• **Assignment**: Gather every line from the entries below that includes "MediaCoverage".

━━━━━ Data

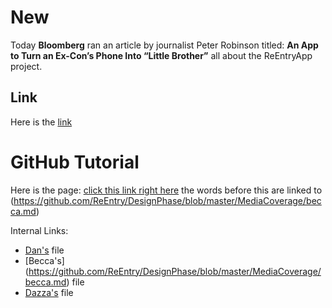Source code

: # New

Today **Bloomberg** ran an article by journalist Peter Robinson titled: **An App to Turn an Ex-Con’s Phone Into “Little Brother”** all about the ReEntryApp project.

## Link
Here is the [link](http://www.businessweek.com/articles/2014-04-07/an-app-to-turn-an-ex-cons-phone-into-little-brother)

# GitHub Tutorial

Here is the page: [click this link right here](https://help.github.com/articles/github-flavored-markdown) the words before this are linked to (https://github.com/ReEntry/DesignPhase/blob/master/MediaCoverage/becca.md)

Internal Links:

* [Dan's](https://github.com/ReEntry/DesignPhase/blob/master/MediaCoverage/Dan.md) file
* [Becca's] (https://github.com/ReEntry/DesignPhase/blob/master/MediaCoverage/becca.md) file
* [Dazza's](https://github.com/ReEntry/DesignPhase/blob/master/MediaCoverage/dazza-file.md) file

━━━━━━━━━━

• **Answer to this task**:
Here is the page: [click this link right here](https://help.github.com/articles/github-flavored-markdown) the words before this are linked to (https://github.com/ReEntry/DesignPhase/blob/master/MediaCoverage/becca.md)
* [Dan's](https://github.com/ReEntry/DesignPhase/blob/master/MediaCoverage/Dan.md) file
* [Becca's] (https://github.com/ReEntry/DesignPhase/blob/master/MediaCoverage/becca.md) file
* [Dazza's](https://github.com/ReEntry/DesignPhase/blob/master/MediaCoverage/dazza-file.md) file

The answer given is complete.